··· Records for processing ···
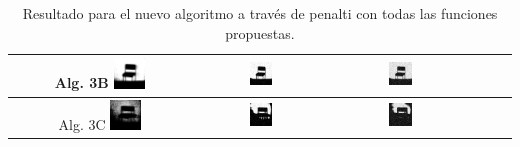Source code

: \begin{table}
\centering
\begin{tabular}{cccccc}\hline
Alg. 3B\quad
\includegraphics[width=0.18\textwidth]{img/res/e3a/alg3btipo-chairga.jpg} &
\includegraphics[width=0.18\textwidth]{img/res/e3a/alg3btipo-chairsp005.jpg} &
\includegraphics[width=0.18\textwidth]{img/res/e3a/alg3btipo-chairsp020.jpg}\\\hline
Alg. 3C\quad     
\includegraphics[width=0.18\textwidth]{img/res/e3a/alg3ctipo-chairga.jpg} &
\includegraphics[width=0.18\textwidth]{img/res/e3a/alg3ctipo-chairsp005.jpg} &
\includegraphics[width=0.18\textwidth]{img/res/e3a/alg3ctipo-chairsp020.jpg}\\\hline
\end{tabular}
\caption{Resultado para el nuevo algoritmo a través de penalti con todas las funciones propuestas.\label{tab:resultexp3imagenesdombi}}
\end{table}


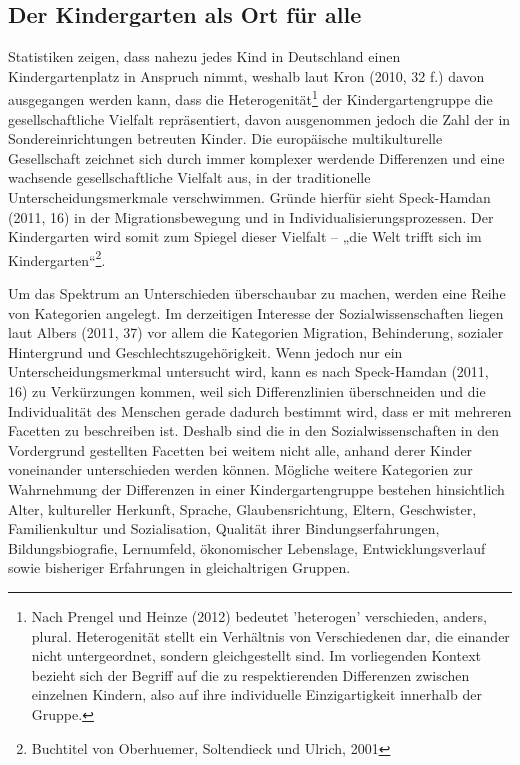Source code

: \subsection{Der Kindergarten als Ort für alle}\label{OrtFuerAlle}
Statistiken zeigen, dass nahezu jedes Kind in Deutschland einen Kindergartenplatz in Anspruch nimmt, weshalb laut Kron (2010, 32 f.) davon ausgegangen werden kann, dass die Heterogenität\footnote{Nach Prengel und Heinze (2012) bedeutet 'heterogen' verschieden, anders, plural. Heterogenität stellt ein Verhältnis von Verschiedenen dar, die einander nicht untergeordnet, sondern gleichgestellt sind. Im vorliegenden Kontext bezieht sich der Begriff auf die zu respektierenden Differenzen zwischen einzelnen Kindern, also auf ihre individuelle Einzigartigkeit innerhalb der Gruppe.}
der Kindergartengruppe die gesellschaftliche Vielfalt repräsentiert, davon ausgenommen jedoch die Zahl der in Sondereinrichtungen betreuten Kinder. Die europäische multikulturelle Gesellschaft zeichnet sich durch immer komplexer werdende Differenzen und eine wachsende gesellschaftliche Vielfalt aus, in der traditionelle Unterscheidungsmerkmale verschwimmen. Gründe hierfür sieht Speck-Hamdan (2011, 16) in der Migrationsbewegung und in Individualisierungsprozessen. Der Kindergarten wird somit zum Spiegel dieser Vielfalt – „die Welt trifft sich im Kindergarten“\footnote{Buchtitel von Oberhuemer, Soltendieck und Ulrich, 2001}.
 
Um das Spektrum an Unterschieden überschaubar zu machen, werden eine Reihe von Kategorien angelegt. Im derzeitigen Interesse der Sozialwissenschaften liegen laut Albers (2011, 37) vor allem die Kategorien Migration, Behinderung, sozialer Hintergrund und Geschlechtszugehörigkeit.
Wenn jedoch nur ein Unterscheidungsmerkmal untersucht wird, kann es nach Speck-Hamdan (2011, 16) zu Verkürzungen kommen, weil sich Differenzlinien überschneiden und die Individualität des Menschen gerade dadurch bestimmt wird, dass er mit mehreren Facetten zu beschreiben ist. Deshalb sind die in den Sozialwissenschaften in den Vordergrund gestellten Facetten bei weitem nicht alle, anhand derer Kinder voneinander unterschieden werden können. Mögliche weitere Kategorien zur Wahrnehmung der Differenzen in einer Kindergartengruppe bestehen hinsichtlich Alter, kultureller Herkunft, Sprache, Glaubensrichtung, Eltern, Geschwister, Familienkultur und Sozialisation, Qualität ihrer Bindungserfahrungen, Bildungsbiografie, Lernumfeld, ökonomischer Lebenslage, Entwicklungsverlauf sowie bisheriger Erfahrungen in gleichaltrigen Gruppen. 

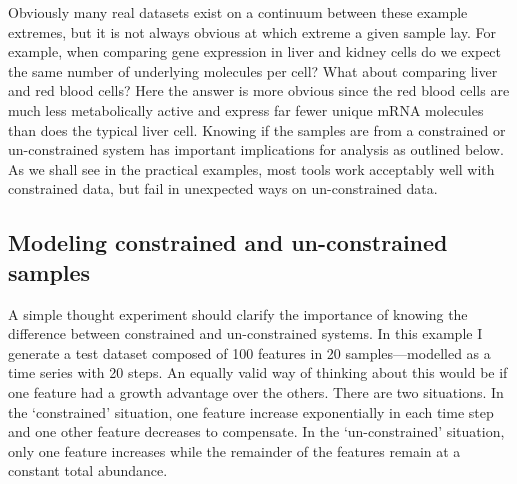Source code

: \documentclass[onecolumn]{article}
\begin{document}
Obviously many real datasets exist on a continuum between these example extremes, but it is not always obvious at which extreme a given sample lay. For example, when comparing gene expression in liver and kidney cells do we expect the same number of underlying molecules per cell? What about comparing liver and red blood cells? Here the answer is more obvious since the red blood cells are much less metabolically active and express far fewer unique mRNA molecules than does the typical liver cell. Knowing if the samples are from a constrained or un-constrained system has important implications for analysis as outlined below. As we shall see in the practical examples, most tools work acceptably well with constrained data, but fail in unexpected ways on un-constrained data.

\hypertarget{modeling-constrained-and-un-constrained-samples}{%
\subsection{Modeling constrained and un-constrained samples}\label{modeling-constrained-and-un-constrained-samples}}

A simple thought experiment should clarify the importance of knowing the difference between constrained and un-constrained systems. In this example I generate a test dataset composed of 100 features in 20 samples---modelled as a time series with 20 steps. An equally valid way of thinking about this would be if one feature had a growth advantage over the others. There are two situations. In the `constrained' situation, one feature increase exponentially in each time step and one other feature decreases to compensate. In the `un-constrained' situation, only one feature increases while the remainder of the features remain at a constant total abundance.
\end{document}
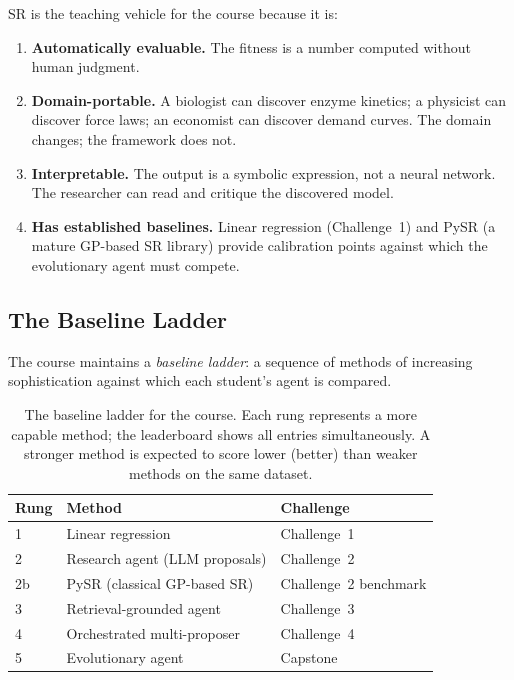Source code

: SR is the teaching vehicle for the course because it is:
\begin{enumerate}
\item \textbf{Automatically evaluable.} The fitness is a number computed without human judgment.
\item \textbf{Domain-portable.} A biologist can discover enzyme kinetics; a physicist can discover force laws; an economist can discover demand curves.
The domain changes; the framework does not.
\item \textbf{Interpretable.} The output is a symbolic expression, not a neural network.
The researcher can read and critique the discovered model.
\item \textbf{Has established baselines.} Linear regression (Challenge~1) and PySR (a mature GP-based SR library) provide calibration points against which the evolutionary agent must compete.
\end{enumerate}

\subsection{The Baseline Ladder}

The course maintains a \emph{baseline ladder}: a sequence of methods of increasing sophistication against which each student's agent is compared.

\begin{table}[htb!]
\begin{center}
\begin{tabular}{lll}
\toprule
\textbf{Rung} & \textbf{Method} & \textbf{Challenge} \\
\midrule
1 & Linear regression & Challenge~1 \\
2 & Research agent (LLM proposals) & Challenge~2 \\
2b & PySR (classical GP-based SR) & Challenge~2 benchmark \\
3 & Retrieval-grounded agent & Challenge~3 \\
4 & Orchestrated multi-proposer & Challenge~4 \\
5 & Evolutionary agent & Capstone \\
\bottomrule
\end{tabular}
\caption{The baseline ladder for the course.
Each rung represents a more capable method; the leaderboard shows all entries simultaneously.
A stronger method is expected to score lower (better) than weaker methods on the same dataset.}
\label{table:BaselineLadder}
\end{center}
\end{table}

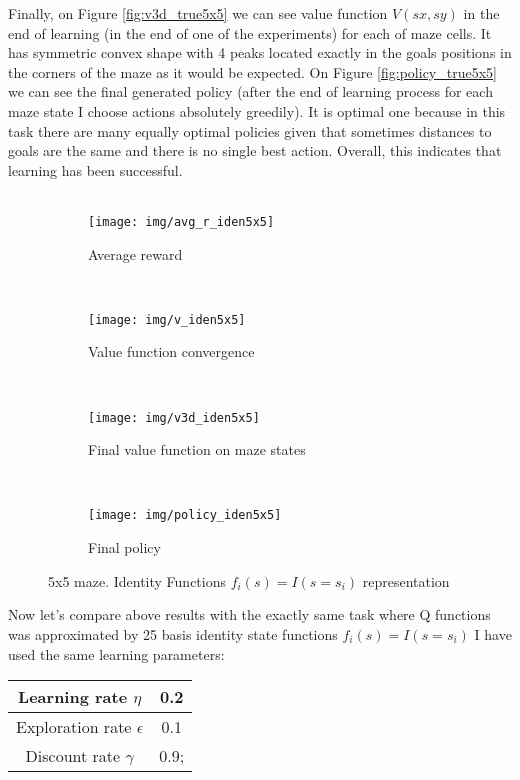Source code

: \documentclass[a4paper,11pt]{article}
\theoremstyle{mytheor}
\begin{document}
Finally, on Figure \ref{fig:v3d_true5x5} we can see value function $V(sx, sy)$ in the end of learning (in the end of one of the experiments) for each of maze cells. It has symmetric convex shape with 4 peaks located exactly in the goals positions in the corners of the maze as it would be expected. On Figure \ref{fig:policy_true5x5} we can see the final generated policy (after the end of learning process for each maze state I choose actions absolutely greedily). It is optimal one because in this task there are many equally optimal policies given that sometimes distances to goals are the same and there is no single best action. Overall, this indicates that learning has been successful. 
\\\\
\begin{figure}[htbp!]
 \centering
 \begin{subfigure}[t]{0.49\textwidth}
 	\texttt{[image: img/avg\_r\_iden5x5]}
 	\caption{Average reward}
 	\label{fig:avg_r_iden5x5}
 \end{subfigure}
 ~
 \centering
 \begin{subfigure}[t]{0.49\textwidth}
 	\texttt{[image: img/v\_iden5x5]}
 	\caption{Value function convergence}
 	\label{fig:v_iden5x5}
 \end{subfigure}
 \\
 \centering
 \begin{subfigure}[t]{0.49\textwidth}
 	\texttt{[image: img/v3d\_iden5x5]}
 	\caption{Final value function on maze states}
 	\label{fig:v3d_iden5x5}
 \end{subfigure} 
 ~
 \centering
 \begin{subfigure}[t]{0.49\textwidth}
 	\texttt{[image: img/policy\_iden5x5]}
 	\caption{Final policy}
 	\label{fig:policy_iden5x5}
 \end{subfigure} 	
 \caption{5x5 maze. Identity Functions $f_{i}(s)=I(s=s_i)$ representation}
\end{figure}

Now let's compare above results with the exactly same task where Q functions was approximated by 25 basis identity state functions $f_{i}(s)=I(s=s_i)$
I have used the same learning parameters:
\begin{center}
	\begin{tabular}{| c | c | }
		\hline
		Learning rate $\eta$ &  0.2 \\ 
		\hline
		Exploration rate $\epsilon$ & 0.1 \\ 
		\hline
		Discount rate $\gamma$ & 0.9; \\
		\hline
	\end{tabular}
\end{center}
\end{document}
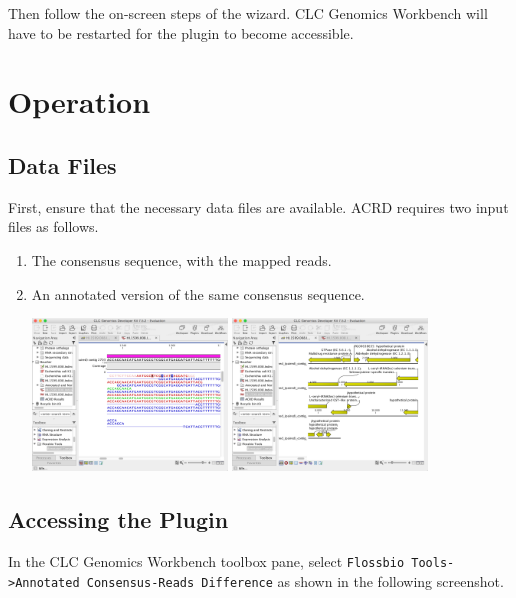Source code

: \documentclass[12pt,letterpaper]{article}
\begin{document}
Then follow the on-screen steps of the wizard.  CLC Genomics Workbench will
have to be restarted for the plugin to become accessible.

\section{Operation}

\subsection{Data Files}

First, ensure that the necessary data files are available.  ACRD requires two
input files as follows.

\begin{enumerate}
    \item
    The consensus sequence, with the mapped reads.

    \item
    An annotated version of the same consensus sequence.
    \begin{center}
        \includegraphics[width=14em]{consensus_mapped_reads.png}
        \includegraphics[width=14em]{annotated_sequence.png}
    \end{center}

\end{enumerate}


\subsection{Accessing the Plugin}

In the CLC Genomics Workbench toolbox pane, select \texttt{Flossbio
Tools->Annotated Consensus-Reads Difference} as shown in the following
screenshot.
\end{document}
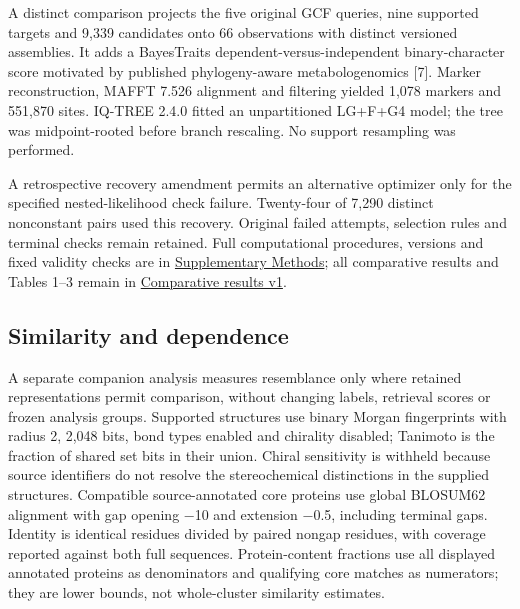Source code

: \documentclass[
  10pt,
  a4paper,
]{article}
\begin{document}
A distinct comparison projects the five original GCF queries, nine supported targets and 9,339 candidates onto 66 observations with distinct versioned assemblies. It adds a BayesTraits dependent-versus-independent binary-character score motivated by published phylogeny-aware metabologenomics {[}7{]}. Marker reconstruction, MAFFT 7.526 alignment and filtering yielded 1,078 markers and 551,870 sites. IQ-TREE 2.4.0 fitted an unpartitioned LG+F+G4 model; the tree was midpoint-rooted before branch rescaling. No support resampling was performed.

A retrospective recovery amendment permits an alternative optimizer only for the specified nested-likelihood check failure. Twenty-four of 7,290 distinct nonconstant pairs used this recovery. Original failed attempts, selection rules and terminal checks remain retained. Full computational procedures, versions and fixed validity checks are in \href{Supplementary-Methods.pdf}{Supplementary Methods}; all comparative results and Tables 1--3 remain in \href{Comparative-results.pdf}{Comparative results v1}.

\subsection{Similarity and dependence}\label{similarity-and-dependence}

A separate companion analysis measures resemblance only where retained representations permit comparison, without changing labels, retrieval scores or frozen analysis groups. Supported structures use binary Morgan fingerprints with radius 2, 2,048 bits, bond types enabled and chirality disabled; Tanimoto is the fraction of shared set bits in their union. Chiral sensitivity is withheld because source identifiers do not resolve the stereochemical distinctions in the supplied structures. Compatible source-annotated core proteins use global BLOSUM62 alignment with gap opening −10 and extension −0.5, including terminal gaps. Identity is identical residues divided by paired nongap residues, with coverage reported against both full sequences. Protein-content fractions use all displayed annotated proteins as denominators and qualifying core matches as numerators; they are lower bounds, not whole-cluster similarity estimates.
\end{document}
···
**Work instruction**
Reproduce only the lines running from the beginning of the entries above to the line holding "der Kindergartengruppe die", inclusive. Pictures stay out of the copy.

**Response for this exercise**
Source code

: \begin{table}
\centering
\begin{tabular}{cccccc}\hline
Alg. 3B\quad
\includegraphics[width=0.18\textwidth]{img/res/e3a/alg3btipo-chairga.jpg} &
\includegraphics[width=0.18\textwidth]{img/res/e3a/alg3btipo-chairsp005.jpg} &
\includegraphics[width=0.18\textwidth]{img/res/e3a/alg3btipo-chairsp020.jpg}\\\hline
Alg. 3C\quad     
\includegraphics[width=0.18\textwidth]{img/res/e3a/alg3ctipo-chairga.jpg} &
\includegraphics[width=0.18\textwidth]{img/res/e3a/alg3ctipo-chairsp005.jpg} &
\includegraphics[width=0.18\textwidth]{img/res/e3a/alg3ctipo-chairsp020.jpg}\\\hline
\end{tabular}
\caption{Resultado para el nuevo algoritmo a través de penalti con todas las funciones propuestas.\label{tab:resultexp3imagenesdombi}}
\end{table}


Source code

: \subsection{Der Kindergarten als Ort für alle}\label{OrtFuerAlle}
Statistiken zeigen, dass nahezu jedes Kind in Deutschland einen Kindergartenplatz in Anspruch nimmt, weshalb laut Kron (2010, 32 f.) davon ausgegangen werden kann, dass die Heterogenität\footnote{Nach Prengel und Heinze (2012) bedeutet 'heterogen' verschieden, anders, plural. Heterogenität stellt ein Verhältnis von Verschiedenen dar, die einander nicht untergeordnet, sondern gleichgestellt sind. Im vorliegenden Kontext bezieht sich der Begriff auf die zu respektierenden Differenzen zwischen einzelnen Kindern, also auf ihre individuelle Einzigartigkeit innerhalb der Gruppe.}
der Kindergartengruppe die gesellschaftliche Vielfalt repräsentiert, davon ausgenommen jedoch die Zahl der in Sondereinrichtungen betreuten Kinder. Die europäische multikulturelle Gesellschaft zeichnet sich durch immer komplexer werdende Differenzen und eine wachsende gesellschaftliche Vielfalt aus, in der traditionelle Unterscheidungsmerkmale verschwimmen. Gründe hierfür sieht Speck-Hamdan (2011, 16) in der Migrationsbewegung und in Individualisierungsprozessen. Der Kindergarten wird somit zum Spiegel dieser Vielfalt – „die Welt trifft sich im Kindergarten“\footnote{Buchtitel von Oberhuemer, Soltendieck und Ulrich, 2001}.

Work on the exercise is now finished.